PROBLEM TO WORK ON: In the entries below, find the line with "energy consumption of" and the line with "particular task, when"; give again those lines and every line between them, exactly.
────
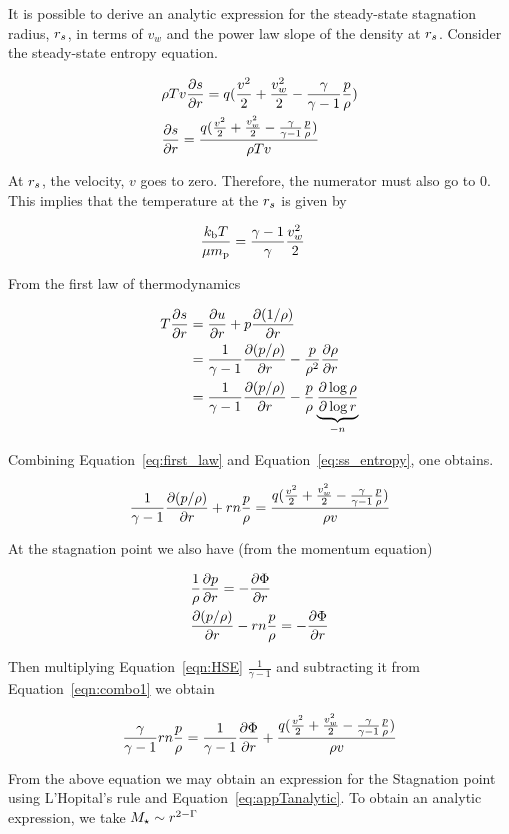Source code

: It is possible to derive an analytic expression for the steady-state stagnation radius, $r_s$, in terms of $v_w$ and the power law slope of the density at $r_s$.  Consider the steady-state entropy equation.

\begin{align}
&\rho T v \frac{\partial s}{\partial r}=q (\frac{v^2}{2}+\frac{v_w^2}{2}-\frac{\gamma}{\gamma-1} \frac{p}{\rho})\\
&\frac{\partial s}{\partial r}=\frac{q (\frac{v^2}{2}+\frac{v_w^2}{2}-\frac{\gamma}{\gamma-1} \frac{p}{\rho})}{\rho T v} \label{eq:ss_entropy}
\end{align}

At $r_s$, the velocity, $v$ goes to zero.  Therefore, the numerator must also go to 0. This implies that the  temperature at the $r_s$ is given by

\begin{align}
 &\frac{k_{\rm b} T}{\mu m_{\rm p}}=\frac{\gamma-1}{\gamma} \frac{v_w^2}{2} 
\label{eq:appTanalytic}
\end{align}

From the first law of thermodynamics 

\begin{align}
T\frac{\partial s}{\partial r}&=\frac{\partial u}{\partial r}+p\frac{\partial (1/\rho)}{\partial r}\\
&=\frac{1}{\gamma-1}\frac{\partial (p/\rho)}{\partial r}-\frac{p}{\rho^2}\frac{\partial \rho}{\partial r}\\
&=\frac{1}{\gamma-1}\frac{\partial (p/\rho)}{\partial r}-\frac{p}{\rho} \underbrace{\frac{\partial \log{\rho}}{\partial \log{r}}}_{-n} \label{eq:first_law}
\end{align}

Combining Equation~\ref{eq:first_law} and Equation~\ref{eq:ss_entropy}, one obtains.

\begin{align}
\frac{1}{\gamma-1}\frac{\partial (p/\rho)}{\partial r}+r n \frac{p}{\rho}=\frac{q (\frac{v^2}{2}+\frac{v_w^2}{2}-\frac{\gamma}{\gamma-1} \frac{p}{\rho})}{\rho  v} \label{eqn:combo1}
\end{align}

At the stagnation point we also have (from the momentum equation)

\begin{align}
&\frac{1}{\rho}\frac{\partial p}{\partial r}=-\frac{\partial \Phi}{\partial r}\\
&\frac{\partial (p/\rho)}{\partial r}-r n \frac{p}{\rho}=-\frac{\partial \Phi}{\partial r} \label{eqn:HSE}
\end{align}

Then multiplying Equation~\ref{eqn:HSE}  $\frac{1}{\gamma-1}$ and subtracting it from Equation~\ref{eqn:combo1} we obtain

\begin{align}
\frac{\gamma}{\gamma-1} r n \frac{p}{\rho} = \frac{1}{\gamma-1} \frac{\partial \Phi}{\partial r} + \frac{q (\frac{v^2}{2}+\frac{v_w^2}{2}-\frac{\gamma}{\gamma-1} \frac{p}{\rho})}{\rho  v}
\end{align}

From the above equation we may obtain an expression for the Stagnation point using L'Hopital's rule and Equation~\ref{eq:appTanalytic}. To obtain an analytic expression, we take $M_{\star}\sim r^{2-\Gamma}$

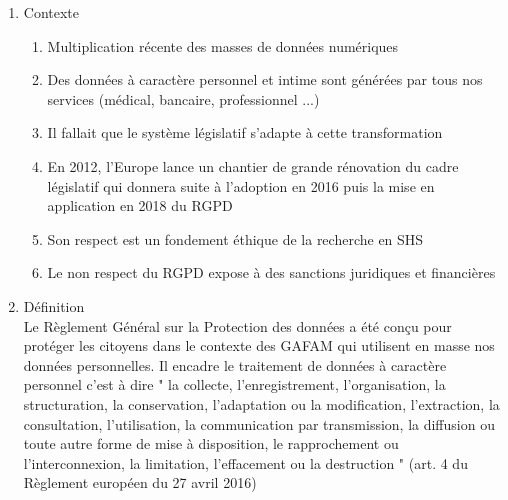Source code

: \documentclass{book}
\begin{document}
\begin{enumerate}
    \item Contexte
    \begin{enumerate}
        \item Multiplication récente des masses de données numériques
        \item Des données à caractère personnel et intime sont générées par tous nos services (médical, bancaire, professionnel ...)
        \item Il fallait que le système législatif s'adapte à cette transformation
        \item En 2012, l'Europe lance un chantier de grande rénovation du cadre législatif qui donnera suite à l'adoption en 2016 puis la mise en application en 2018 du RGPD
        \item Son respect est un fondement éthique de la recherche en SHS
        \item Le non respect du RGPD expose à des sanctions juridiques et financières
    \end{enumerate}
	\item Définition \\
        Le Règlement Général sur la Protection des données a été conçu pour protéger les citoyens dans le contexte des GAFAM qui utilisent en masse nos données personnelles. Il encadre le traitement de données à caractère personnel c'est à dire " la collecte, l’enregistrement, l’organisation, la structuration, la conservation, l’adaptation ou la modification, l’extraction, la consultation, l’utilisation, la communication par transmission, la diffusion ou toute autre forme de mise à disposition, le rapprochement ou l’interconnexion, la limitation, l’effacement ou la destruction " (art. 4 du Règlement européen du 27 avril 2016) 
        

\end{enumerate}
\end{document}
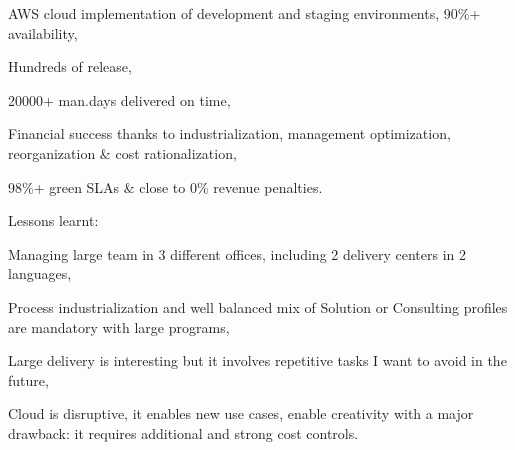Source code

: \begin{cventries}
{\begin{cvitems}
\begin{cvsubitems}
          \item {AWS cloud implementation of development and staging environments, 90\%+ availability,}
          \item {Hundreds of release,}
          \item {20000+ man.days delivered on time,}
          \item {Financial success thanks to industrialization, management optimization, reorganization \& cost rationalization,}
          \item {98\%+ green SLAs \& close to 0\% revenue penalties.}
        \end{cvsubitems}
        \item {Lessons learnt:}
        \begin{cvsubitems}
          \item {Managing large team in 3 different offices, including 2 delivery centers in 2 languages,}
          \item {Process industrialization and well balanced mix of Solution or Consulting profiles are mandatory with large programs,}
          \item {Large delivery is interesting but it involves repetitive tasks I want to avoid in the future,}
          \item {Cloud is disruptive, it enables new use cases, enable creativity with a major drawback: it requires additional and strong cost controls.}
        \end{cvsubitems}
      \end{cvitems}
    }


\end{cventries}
────
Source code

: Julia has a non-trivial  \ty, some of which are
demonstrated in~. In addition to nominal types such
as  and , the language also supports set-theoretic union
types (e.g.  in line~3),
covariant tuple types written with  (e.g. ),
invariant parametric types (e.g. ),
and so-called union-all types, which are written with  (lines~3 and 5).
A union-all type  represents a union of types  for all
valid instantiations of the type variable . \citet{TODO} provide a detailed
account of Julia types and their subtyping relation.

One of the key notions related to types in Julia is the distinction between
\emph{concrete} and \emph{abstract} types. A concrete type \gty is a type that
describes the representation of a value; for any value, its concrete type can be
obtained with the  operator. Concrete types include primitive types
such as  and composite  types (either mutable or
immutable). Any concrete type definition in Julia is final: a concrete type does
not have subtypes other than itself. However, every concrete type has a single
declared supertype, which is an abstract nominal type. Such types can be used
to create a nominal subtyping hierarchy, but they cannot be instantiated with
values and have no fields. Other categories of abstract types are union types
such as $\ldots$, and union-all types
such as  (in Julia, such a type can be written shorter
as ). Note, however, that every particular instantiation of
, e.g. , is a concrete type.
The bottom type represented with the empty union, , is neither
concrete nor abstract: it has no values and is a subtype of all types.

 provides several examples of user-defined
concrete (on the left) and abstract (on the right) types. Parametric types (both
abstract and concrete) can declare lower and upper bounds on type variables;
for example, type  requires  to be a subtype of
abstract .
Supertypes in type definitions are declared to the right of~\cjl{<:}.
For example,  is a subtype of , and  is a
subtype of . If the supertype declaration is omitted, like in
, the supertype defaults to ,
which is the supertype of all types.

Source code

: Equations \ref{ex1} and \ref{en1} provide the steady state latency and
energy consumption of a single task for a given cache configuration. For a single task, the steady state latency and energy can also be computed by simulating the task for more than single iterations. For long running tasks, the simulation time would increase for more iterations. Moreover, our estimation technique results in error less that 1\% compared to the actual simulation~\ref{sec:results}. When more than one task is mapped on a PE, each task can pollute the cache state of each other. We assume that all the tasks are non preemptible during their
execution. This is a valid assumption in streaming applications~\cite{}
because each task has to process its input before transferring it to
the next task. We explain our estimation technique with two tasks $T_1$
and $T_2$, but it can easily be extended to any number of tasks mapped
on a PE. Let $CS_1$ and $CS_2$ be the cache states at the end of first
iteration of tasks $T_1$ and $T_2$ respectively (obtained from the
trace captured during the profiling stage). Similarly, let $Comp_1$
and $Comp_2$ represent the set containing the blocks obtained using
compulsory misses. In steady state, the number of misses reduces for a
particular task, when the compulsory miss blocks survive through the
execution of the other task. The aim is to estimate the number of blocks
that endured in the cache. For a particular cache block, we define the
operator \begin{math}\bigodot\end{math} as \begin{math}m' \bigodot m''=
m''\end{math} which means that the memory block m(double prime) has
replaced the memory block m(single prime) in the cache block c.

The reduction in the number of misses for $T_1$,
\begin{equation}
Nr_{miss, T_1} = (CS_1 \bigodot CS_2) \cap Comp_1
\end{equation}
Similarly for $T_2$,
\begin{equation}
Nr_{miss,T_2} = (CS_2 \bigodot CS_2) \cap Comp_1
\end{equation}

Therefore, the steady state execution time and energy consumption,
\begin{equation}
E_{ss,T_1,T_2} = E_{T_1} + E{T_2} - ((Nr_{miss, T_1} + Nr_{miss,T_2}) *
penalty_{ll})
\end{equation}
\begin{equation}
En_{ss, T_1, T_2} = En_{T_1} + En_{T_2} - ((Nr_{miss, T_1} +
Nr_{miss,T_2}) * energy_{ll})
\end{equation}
────
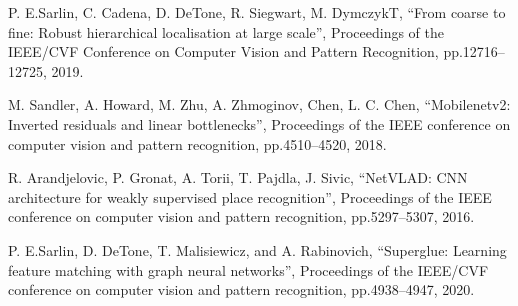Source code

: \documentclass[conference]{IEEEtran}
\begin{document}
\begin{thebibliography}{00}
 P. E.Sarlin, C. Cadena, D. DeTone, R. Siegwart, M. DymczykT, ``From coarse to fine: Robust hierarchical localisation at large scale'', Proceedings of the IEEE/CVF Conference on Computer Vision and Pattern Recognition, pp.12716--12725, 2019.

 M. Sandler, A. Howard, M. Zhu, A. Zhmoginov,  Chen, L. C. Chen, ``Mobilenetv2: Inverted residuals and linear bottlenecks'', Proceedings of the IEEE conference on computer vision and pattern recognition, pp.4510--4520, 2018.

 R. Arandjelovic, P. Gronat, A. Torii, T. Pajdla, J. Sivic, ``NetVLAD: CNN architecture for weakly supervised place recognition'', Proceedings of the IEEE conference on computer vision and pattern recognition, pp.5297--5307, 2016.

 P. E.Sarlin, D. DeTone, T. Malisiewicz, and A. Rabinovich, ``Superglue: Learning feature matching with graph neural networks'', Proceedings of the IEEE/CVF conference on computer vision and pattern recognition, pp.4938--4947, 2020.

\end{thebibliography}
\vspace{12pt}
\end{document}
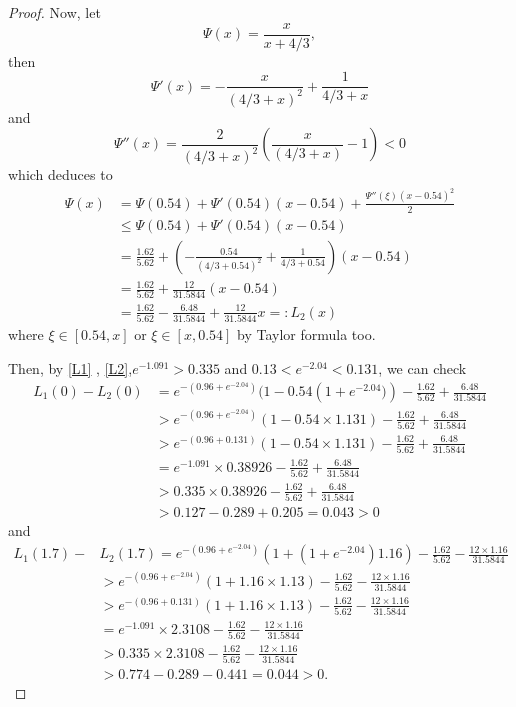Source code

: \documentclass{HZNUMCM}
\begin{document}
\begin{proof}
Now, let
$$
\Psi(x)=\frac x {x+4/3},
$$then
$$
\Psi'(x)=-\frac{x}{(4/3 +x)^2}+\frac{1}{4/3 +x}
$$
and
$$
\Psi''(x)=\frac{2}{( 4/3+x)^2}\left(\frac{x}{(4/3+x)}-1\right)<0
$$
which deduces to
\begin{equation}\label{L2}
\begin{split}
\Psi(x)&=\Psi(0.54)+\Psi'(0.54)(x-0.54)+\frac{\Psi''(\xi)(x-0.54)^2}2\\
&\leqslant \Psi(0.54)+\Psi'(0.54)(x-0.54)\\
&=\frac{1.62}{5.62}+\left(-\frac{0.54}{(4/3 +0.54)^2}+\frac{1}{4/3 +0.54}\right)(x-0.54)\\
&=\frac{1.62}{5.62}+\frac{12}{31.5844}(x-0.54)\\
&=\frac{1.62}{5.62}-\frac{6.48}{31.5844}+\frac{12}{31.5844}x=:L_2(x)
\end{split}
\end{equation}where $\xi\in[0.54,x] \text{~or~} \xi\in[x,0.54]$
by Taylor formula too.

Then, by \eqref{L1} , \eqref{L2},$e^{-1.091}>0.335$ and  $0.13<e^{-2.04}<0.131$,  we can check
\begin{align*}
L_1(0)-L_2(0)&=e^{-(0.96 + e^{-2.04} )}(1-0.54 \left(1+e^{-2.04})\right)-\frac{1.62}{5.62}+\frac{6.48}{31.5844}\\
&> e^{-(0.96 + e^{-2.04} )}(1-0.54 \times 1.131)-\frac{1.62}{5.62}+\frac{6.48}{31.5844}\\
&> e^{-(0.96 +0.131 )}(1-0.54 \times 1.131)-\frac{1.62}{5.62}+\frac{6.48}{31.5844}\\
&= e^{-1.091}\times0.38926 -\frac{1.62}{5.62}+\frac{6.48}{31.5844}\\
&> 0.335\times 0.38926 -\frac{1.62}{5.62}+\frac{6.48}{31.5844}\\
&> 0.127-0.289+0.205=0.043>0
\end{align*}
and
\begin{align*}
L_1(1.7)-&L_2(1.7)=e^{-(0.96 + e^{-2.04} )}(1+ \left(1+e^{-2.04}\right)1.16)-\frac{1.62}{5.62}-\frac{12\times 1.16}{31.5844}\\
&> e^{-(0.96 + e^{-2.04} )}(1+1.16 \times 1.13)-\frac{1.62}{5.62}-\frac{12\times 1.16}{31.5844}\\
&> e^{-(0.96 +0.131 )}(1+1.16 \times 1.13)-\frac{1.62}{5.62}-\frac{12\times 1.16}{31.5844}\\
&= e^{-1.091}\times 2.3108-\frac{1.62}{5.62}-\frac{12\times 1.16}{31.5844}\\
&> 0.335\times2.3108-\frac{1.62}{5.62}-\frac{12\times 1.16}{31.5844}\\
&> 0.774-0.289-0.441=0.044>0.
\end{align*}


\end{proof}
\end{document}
────
WRITTEN RESPONSE:
energy consumption of a single task for a given cache configuration. For a single task, the steady state latency and energy can also be computed by simulating the task for more than single iterations. For long running tasks, the simulation time would increase for more iterations. Moreover, our estimation technique results in error less that 1\% compared to the actual simulation~\ref{sec:results}. When more than one task is mapped on a PE, each task can pollute the cache state of each other. We assume that all the tasks are non preemptible during their
execution. This is a valid assumption in streaming applications~\cite{}
because each task has to process its input before transferring it to
the next task. We explain our estimation technique with two tasks $T_1$
and $T_2$, but it can easily be extended to any number of tasks mapped
on a PE. Let $CS_1$ and $CS_2$ be the cache states at the end of first
iteration of tasks $T_1$ and $T_2$ respectively (obtained from the
trace captured during the profiling stage). Similarly, let $Comp_1$
and $Comp_2$ represent the set containing the blocks obtained using
compulsory misses. In steady state, the number of misses reduces for a
particular task, when the compulsory miss blocks survive through the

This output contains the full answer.